======== DATASET EXCERPTS ========
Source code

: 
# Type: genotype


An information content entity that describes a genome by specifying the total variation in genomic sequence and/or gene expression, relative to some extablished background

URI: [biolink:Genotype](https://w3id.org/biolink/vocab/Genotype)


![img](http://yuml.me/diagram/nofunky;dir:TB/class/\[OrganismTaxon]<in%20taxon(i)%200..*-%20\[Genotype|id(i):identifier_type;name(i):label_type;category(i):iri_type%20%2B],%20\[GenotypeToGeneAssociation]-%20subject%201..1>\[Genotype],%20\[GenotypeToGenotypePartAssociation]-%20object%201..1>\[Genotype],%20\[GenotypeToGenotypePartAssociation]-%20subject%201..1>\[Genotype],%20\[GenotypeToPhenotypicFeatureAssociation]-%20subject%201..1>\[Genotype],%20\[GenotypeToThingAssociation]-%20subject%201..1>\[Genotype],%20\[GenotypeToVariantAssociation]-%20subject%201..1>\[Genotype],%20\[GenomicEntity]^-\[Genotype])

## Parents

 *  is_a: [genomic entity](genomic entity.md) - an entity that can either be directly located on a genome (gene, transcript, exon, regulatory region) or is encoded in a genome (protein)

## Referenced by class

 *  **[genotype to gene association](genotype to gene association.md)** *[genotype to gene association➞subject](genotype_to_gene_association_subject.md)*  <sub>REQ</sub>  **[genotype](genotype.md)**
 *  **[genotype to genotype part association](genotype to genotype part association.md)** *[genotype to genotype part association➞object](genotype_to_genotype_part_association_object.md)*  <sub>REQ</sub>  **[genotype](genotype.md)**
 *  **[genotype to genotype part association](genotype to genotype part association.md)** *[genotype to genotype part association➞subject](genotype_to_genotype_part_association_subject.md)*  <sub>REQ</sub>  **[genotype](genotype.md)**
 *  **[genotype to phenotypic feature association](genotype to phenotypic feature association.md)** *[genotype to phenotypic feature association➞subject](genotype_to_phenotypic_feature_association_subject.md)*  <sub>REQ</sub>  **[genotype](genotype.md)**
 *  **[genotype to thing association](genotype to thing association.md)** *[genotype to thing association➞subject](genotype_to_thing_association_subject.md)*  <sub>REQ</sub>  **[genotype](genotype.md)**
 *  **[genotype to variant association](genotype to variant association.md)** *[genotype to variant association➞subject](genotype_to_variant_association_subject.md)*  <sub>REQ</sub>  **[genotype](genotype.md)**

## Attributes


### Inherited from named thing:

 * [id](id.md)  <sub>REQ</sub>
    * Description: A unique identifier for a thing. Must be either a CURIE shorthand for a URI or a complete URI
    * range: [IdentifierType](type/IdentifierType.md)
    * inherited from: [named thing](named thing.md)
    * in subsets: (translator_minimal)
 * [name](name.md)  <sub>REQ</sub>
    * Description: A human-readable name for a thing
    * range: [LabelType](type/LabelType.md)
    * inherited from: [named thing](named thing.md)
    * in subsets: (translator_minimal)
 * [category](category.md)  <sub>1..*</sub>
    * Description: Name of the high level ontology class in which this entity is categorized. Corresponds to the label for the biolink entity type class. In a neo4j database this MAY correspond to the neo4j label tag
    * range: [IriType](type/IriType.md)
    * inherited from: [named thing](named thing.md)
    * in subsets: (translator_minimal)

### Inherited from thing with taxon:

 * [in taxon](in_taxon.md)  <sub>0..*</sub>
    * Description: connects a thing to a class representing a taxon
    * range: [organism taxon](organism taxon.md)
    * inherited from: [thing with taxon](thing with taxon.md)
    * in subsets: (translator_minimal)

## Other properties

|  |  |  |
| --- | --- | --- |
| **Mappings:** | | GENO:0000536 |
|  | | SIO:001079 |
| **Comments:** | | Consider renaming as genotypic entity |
========
WHAT THIS TASK INVOLVES> Copy each line above holding "that".

TASK RESULT>
An information content entity that describes a genome by specifying the total variation in genomic sequence and/or gene expression, relative to some extablished background
 *  is_a: [genomic entity](genomic entity.md) - an entity that can either be directly located on a genome (gene, transcript, exon, regulatory region) or is encoded in a genome (protein)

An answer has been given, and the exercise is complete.